**EXERCISE:**
Tally every line of the entries that contains the string "information", then reply with only that number.

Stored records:
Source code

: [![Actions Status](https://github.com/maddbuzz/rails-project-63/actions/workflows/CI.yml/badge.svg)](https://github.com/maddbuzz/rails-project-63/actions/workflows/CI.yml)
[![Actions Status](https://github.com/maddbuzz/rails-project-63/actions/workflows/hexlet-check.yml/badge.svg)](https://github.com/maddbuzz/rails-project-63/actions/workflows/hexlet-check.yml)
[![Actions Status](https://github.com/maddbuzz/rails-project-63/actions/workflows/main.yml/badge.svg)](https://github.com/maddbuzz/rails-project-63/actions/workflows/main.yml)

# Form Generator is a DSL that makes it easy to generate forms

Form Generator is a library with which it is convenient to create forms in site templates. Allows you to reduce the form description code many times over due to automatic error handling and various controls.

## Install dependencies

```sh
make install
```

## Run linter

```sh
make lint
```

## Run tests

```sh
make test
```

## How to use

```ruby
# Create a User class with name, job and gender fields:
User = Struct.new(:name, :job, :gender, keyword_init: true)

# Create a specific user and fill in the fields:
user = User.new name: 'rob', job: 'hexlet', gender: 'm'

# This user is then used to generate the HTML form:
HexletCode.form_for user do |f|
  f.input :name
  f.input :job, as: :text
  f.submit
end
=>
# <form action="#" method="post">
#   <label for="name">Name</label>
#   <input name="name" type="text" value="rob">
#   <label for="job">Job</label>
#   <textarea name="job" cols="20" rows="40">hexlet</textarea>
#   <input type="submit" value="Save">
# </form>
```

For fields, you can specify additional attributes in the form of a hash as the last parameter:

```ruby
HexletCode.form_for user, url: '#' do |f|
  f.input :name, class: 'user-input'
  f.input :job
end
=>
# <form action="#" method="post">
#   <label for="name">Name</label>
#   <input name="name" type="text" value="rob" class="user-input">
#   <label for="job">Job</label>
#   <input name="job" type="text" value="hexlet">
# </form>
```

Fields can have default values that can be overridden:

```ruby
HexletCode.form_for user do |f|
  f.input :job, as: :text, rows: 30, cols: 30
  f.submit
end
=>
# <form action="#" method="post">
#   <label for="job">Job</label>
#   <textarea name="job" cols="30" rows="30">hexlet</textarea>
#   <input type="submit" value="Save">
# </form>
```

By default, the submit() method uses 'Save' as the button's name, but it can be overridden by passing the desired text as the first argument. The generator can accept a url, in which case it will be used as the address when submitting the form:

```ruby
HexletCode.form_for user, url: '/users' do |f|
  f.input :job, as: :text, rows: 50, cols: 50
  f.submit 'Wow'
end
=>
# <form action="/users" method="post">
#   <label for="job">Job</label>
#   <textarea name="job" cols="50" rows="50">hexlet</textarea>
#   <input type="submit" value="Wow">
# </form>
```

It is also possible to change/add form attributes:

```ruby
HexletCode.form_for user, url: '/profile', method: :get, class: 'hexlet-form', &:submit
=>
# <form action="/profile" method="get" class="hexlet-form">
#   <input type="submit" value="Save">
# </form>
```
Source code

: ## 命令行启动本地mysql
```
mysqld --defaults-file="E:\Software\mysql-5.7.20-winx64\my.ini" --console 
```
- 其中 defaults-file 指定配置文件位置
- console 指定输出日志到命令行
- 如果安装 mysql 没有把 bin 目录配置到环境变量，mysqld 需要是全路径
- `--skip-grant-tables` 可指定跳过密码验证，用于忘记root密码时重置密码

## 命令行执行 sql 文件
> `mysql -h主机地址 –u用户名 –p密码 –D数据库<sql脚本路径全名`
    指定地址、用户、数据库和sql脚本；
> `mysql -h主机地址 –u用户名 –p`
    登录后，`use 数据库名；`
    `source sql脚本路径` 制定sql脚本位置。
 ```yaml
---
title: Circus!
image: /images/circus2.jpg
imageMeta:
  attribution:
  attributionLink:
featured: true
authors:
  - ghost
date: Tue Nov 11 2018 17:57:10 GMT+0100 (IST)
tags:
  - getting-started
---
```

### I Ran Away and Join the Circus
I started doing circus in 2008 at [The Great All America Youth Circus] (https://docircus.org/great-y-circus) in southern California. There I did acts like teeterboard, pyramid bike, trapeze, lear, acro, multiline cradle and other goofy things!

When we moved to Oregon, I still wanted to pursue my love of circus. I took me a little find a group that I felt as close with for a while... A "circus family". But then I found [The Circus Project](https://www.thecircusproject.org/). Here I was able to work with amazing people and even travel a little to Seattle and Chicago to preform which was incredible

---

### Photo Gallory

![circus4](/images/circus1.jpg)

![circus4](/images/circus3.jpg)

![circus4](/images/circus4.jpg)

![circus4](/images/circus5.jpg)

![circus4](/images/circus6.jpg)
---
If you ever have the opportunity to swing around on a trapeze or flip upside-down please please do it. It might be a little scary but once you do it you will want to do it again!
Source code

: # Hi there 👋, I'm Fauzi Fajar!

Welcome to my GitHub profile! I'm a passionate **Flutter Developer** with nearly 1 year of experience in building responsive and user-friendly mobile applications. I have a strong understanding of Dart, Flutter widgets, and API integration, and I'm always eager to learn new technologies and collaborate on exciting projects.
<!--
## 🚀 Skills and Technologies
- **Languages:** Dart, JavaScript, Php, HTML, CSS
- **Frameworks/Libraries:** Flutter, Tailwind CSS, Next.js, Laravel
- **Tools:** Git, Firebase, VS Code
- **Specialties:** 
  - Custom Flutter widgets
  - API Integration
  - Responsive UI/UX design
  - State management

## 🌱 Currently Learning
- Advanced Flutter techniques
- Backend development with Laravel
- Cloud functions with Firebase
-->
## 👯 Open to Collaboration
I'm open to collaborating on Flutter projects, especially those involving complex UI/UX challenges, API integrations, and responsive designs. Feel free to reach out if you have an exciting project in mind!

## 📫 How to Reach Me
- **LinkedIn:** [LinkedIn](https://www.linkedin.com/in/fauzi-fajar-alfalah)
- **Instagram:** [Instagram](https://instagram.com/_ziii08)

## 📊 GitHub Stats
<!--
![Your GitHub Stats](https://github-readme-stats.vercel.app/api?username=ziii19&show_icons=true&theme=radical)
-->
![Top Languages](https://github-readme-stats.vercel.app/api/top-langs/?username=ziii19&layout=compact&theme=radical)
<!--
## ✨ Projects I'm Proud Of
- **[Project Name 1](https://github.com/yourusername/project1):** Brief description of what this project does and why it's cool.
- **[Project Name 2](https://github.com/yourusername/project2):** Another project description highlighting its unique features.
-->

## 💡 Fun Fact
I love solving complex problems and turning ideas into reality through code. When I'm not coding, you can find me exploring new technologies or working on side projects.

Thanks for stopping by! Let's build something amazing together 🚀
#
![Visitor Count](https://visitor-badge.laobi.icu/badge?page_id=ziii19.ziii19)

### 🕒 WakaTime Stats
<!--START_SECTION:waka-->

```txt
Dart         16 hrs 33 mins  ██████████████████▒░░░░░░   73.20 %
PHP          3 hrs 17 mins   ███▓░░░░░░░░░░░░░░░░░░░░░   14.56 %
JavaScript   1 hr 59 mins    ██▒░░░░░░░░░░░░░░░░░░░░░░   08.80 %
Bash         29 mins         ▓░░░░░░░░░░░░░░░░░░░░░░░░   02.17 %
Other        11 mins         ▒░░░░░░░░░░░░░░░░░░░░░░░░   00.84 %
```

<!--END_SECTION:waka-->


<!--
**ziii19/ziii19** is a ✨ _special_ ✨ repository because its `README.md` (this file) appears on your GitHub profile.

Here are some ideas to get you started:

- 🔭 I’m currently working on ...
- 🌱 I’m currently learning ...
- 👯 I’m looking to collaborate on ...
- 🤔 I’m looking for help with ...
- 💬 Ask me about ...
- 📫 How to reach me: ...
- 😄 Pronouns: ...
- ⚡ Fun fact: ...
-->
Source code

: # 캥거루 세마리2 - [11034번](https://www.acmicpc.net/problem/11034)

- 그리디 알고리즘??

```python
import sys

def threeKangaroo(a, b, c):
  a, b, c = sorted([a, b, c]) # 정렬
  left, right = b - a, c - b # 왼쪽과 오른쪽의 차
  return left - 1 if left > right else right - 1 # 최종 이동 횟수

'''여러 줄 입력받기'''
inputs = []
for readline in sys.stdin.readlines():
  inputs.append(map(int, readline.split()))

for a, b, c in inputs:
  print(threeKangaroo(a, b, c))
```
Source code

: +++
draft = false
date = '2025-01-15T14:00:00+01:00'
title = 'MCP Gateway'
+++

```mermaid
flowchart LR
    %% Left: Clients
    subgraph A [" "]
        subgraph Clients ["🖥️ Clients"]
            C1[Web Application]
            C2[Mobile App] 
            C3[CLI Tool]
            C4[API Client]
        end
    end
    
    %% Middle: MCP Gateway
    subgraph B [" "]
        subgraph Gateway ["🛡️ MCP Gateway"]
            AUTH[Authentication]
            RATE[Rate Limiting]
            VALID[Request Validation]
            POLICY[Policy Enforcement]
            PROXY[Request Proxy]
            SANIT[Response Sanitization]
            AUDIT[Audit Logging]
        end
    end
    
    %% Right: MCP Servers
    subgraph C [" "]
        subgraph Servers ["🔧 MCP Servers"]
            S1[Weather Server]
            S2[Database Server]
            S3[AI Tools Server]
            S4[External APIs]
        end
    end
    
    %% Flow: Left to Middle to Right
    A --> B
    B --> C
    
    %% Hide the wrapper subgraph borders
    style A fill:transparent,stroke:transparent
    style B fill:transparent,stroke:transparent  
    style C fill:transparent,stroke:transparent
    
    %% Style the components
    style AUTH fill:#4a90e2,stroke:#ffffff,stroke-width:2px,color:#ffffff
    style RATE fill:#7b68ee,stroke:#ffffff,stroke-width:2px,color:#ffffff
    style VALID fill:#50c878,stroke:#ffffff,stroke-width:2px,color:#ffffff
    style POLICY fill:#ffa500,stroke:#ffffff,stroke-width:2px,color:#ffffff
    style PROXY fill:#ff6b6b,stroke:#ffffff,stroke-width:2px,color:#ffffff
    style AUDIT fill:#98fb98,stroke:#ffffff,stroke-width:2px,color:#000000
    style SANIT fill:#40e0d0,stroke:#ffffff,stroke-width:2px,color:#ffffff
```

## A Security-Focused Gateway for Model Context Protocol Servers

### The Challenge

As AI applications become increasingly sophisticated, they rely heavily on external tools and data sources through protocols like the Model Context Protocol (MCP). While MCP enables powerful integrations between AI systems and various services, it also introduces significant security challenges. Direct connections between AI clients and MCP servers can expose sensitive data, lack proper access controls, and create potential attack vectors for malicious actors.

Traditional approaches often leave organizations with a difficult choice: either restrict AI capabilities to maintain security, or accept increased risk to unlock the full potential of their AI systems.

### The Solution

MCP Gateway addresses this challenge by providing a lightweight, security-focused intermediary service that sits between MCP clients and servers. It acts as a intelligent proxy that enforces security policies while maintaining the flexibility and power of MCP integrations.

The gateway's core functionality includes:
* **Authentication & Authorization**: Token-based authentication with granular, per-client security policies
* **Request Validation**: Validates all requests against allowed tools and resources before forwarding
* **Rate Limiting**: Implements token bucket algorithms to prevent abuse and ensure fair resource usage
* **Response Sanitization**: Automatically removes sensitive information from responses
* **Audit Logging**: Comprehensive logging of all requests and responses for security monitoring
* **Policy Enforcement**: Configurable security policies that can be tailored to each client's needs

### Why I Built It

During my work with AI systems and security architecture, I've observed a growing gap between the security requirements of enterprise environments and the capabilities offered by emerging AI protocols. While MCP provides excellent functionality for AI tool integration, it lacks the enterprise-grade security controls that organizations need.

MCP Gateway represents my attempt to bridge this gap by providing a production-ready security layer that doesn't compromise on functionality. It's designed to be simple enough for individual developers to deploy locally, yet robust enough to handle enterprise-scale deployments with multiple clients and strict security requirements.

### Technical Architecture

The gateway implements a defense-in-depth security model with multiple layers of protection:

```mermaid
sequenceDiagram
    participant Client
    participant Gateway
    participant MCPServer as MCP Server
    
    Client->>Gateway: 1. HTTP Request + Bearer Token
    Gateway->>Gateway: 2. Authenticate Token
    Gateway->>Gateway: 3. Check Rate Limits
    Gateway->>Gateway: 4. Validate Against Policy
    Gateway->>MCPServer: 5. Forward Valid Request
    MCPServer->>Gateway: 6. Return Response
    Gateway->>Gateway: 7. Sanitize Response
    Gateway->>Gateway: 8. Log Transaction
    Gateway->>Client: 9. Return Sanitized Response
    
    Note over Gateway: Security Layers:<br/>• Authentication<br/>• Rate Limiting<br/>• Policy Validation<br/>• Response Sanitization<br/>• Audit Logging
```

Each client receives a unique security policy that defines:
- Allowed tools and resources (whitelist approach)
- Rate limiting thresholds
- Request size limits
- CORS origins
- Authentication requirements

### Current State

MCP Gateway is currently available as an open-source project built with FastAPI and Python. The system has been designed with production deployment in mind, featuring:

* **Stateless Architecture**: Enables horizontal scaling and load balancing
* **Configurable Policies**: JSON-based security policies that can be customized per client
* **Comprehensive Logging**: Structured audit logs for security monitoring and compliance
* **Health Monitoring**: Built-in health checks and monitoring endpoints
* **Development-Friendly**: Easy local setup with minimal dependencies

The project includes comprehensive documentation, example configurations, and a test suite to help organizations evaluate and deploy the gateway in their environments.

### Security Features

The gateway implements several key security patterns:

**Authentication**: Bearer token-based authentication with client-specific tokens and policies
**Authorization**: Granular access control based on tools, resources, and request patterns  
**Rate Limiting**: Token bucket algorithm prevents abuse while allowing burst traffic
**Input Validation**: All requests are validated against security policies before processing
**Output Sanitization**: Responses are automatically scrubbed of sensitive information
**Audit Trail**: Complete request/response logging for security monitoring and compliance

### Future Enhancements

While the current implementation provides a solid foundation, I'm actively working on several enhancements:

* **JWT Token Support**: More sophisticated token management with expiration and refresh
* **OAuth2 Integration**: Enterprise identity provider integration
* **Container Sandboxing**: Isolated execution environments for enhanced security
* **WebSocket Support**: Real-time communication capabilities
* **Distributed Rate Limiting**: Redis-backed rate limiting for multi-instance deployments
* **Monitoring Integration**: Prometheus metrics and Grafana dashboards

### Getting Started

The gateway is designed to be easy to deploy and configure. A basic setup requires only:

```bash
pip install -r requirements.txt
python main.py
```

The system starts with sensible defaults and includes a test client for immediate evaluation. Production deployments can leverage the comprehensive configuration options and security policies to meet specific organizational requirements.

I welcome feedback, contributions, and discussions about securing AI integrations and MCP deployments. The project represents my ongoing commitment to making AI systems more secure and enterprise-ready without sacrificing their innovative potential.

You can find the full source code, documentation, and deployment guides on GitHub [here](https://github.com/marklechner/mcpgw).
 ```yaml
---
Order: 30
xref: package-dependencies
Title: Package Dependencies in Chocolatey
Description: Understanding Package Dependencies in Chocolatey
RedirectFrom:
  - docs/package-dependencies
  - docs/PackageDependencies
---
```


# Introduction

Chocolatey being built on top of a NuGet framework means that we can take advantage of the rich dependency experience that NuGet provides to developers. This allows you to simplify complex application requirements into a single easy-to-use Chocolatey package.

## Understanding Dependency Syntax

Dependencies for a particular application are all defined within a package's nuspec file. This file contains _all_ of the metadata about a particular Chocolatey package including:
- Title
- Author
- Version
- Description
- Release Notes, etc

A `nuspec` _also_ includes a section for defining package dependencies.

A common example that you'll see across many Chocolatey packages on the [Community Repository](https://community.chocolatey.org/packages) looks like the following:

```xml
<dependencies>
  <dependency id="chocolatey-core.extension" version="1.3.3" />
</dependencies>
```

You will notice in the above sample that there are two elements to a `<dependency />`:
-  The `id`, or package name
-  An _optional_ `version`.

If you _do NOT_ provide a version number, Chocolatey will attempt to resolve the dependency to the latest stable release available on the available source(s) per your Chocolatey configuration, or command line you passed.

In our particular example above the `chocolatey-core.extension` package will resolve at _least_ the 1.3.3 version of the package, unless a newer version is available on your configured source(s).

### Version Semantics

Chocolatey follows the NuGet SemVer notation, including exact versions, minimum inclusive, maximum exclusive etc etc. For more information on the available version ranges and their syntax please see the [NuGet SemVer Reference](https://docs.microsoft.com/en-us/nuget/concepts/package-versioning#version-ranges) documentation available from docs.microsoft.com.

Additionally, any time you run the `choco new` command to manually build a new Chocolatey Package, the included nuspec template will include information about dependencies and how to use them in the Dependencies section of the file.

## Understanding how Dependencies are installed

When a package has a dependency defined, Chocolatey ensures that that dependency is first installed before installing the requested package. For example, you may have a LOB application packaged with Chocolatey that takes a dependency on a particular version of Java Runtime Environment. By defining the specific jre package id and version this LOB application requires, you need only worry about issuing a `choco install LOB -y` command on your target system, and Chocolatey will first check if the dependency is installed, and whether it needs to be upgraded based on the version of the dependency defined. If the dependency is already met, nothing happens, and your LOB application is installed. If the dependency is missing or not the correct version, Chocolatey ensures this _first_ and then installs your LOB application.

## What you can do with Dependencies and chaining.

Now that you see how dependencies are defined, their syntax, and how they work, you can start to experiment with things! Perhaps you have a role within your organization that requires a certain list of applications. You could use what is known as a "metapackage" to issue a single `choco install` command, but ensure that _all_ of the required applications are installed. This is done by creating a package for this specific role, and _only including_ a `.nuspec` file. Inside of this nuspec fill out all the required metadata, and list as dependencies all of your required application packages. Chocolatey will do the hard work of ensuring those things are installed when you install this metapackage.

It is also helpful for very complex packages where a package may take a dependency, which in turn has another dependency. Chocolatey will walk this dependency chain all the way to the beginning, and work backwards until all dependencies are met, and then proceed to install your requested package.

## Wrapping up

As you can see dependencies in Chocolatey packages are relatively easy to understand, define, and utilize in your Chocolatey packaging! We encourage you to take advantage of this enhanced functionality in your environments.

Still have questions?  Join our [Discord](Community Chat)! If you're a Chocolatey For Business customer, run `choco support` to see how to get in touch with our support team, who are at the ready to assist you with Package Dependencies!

**THE ANSWER:**
4